Ponti Giovanni, Pollio Annamaria, Mignogna Michele Davide, Pellacani Giovanni, Pastorino Lorenza, Bianchi-Scarrà Giovanna, Di Gregorio Carmela, Magnoni Cristina, Azzoni Paola, Greco Maurizio, Seidenari Stefania
Department of Head and Neck Surgery, Division of Dermatology, University of Modena and Reggio Emilia, Modena, Italy.
Cancer Genet. 2012 Apr;205(4):177-81. doi: 10.1016/j.cancergen.2012.01.012.

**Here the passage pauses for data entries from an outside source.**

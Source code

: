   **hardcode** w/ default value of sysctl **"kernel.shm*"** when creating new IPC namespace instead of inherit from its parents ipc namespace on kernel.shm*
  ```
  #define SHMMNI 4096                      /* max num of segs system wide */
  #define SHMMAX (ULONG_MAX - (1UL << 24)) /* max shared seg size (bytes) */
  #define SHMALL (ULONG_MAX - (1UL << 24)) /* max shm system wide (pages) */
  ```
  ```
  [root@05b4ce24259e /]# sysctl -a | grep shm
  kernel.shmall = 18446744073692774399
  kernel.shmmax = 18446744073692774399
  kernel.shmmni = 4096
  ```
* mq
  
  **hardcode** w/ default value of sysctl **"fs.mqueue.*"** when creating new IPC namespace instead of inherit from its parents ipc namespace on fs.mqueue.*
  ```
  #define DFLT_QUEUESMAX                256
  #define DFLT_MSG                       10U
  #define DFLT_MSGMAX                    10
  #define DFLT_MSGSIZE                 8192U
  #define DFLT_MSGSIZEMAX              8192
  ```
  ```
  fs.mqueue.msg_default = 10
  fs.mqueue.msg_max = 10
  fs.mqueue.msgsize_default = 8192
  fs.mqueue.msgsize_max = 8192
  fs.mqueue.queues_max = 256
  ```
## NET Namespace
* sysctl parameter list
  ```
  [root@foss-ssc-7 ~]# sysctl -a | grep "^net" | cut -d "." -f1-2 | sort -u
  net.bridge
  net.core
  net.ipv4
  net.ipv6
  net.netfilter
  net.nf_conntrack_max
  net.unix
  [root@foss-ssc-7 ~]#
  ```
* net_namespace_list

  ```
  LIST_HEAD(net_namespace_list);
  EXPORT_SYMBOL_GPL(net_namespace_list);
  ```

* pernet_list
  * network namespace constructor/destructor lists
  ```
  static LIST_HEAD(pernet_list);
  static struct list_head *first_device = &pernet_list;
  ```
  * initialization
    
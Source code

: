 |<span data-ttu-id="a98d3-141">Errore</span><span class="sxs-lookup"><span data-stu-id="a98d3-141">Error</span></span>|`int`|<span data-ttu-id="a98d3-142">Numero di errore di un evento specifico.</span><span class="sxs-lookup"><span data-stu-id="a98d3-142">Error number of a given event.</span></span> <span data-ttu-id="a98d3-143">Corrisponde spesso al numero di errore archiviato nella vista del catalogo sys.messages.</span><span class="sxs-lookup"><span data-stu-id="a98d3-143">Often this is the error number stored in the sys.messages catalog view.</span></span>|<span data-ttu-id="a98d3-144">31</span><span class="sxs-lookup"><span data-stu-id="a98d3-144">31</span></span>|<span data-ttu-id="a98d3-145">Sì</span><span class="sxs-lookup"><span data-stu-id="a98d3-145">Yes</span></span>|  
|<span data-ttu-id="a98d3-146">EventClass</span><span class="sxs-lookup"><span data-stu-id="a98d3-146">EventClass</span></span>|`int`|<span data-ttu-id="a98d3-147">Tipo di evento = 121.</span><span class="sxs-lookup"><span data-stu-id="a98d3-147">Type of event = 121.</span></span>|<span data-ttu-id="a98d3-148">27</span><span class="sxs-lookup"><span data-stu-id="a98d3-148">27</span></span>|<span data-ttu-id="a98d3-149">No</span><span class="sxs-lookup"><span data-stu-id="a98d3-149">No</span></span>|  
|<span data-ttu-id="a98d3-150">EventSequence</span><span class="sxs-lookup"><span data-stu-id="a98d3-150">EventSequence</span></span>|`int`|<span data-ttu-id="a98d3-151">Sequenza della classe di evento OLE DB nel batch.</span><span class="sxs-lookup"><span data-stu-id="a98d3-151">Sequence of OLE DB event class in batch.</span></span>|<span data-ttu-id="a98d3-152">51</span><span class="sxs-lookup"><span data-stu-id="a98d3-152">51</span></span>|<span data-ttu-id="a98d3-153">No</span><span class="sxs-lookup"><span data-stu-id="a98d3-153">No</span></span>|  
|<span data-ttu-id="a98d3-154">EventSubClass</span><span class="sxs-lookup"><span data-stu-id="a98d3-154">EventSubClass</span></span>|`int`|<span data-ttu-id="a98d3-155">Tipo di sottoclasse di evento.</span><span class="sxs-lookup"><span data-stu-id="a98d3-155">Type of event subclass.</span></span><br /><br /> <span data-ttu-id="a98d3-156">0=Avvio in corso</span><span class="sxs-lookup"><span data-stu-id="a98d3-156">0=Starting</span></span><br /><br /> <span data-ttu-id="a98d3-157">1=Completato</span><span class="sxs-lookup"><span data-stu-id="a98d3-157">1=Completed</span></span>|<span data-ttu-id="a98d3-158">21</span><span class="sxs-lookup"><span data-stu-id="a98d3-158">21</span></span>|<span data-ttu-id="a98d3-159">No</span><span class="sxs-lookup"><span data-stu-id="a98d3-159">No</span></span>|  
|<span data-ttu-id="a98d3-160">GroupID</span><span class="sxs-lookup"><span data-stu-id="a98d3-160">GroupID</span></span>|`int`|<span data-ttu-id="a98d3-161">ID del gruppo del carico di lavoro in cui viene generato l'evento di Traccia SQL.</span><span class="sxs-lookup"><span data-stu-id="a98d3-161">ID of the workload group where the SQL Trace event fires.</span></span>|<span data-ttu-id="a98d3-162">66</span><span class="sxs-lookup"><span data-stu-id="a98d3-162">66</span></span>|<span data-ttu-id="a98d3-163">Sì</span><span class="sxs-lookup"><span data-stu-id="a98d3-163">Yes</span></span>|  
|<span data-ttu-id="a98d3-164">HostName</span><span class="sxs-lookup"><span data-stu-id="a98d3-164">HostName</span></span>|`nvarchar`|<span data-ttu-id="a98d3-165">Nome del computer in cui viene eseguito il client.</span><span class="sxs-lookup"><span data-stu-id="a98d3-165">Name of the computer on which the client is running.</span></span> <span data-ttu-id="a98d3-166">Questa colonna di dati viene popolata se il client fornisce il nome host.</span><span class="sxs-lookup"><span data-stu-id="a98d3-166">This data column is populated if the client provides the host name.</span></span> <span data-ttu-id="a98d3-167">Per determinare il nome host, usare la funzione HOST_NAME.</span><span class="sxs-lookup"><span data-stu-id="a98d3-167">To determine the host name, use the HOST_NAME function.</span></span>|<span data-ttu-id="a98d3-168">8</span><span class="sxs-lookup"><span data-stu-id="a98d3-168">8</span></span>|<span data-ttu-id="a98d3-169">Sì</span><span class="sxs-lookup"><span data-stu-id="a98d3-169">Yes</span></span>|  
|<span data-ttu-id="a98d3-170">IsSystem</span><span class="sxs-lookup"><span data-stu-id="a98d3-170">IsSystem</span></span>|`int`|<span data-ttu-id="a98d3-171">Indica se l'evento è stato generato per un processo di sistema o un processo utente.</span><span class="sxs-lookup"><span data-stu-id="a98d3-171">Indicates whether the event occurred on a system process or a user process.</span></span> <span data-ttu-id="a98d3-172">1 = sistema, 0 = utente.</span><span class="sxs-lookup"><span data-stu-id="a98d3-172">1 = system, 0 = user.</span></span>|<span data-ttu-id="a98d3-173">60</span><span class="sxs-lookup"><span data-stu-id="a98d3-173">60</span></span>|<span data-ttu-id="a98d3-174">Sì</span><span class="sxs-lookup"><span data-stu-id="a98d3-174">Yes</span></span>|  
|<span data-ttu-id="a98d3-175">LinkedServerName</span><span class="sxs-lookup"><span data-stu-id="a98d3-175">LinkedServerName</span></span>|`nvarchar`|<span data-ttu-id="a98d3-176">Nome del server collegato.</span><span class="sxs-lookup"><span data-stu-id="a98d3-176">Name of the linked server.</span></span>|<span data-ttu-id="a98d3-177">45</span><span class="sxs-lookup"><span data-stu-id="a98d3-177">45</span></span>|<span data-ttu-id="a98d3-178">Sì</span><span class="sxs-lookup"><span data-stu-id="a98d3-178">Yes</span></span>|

Nevoid basal cell carcinoma syndrome (NBCCS) is an autosomal dominant disorder characterized by a very wide spectrum of clinical signs and symptoms. Here, we report an unusual case of NBCCS in a 38-year-old man with an early onset of clinical signs and symptoms and an associated unicystic ameloblastoma, histopathologically showing basaloid differentiation and intraluminal growth. The odontogenic tumor was surgically enucleated and recurred at the follow-up at 14 months. The proband and his child were identified as gene carriers of the novel K729M PTCH1 missense mutation; other first- and second-degree relatives presented clinical features of NBCCS. Only five other cases of association between ameloblastoma and NBCCS have been reported so far, suggesting that PTCH1 missense mutation might take part in the pathogenesis of keratocystic odontogenic tumors (KCOTs) as well as ameloblastomas.
痣样基底细胞癌综合征(NBCCS)是一种常染色体显性疾病,其临床体征和症状范围非常广泛。在此,我们报告一例38岁男性的罕见NBCCS病例,其临床体征和症状出现较早,且伴有单囊性成釉细胞瘤,组织病理学显示为基底样分化和腔内生长。该牙源性肿瘤经手术摘除,在14个月的随访中复发。先证者及其孩子被鉴定为新型K729M PTCH1错义突变的基因携带者;其他一级和二级亲属表现出NBCCS的临床特征。迄今为止,仅报道了另外5例成釉细胞瘤与NBCCS相关的病例,提示PTCH1错义突变可能参与角化囊性牙源性肿瘤(KCOTs)以及成釉细胞瘤的发病机制。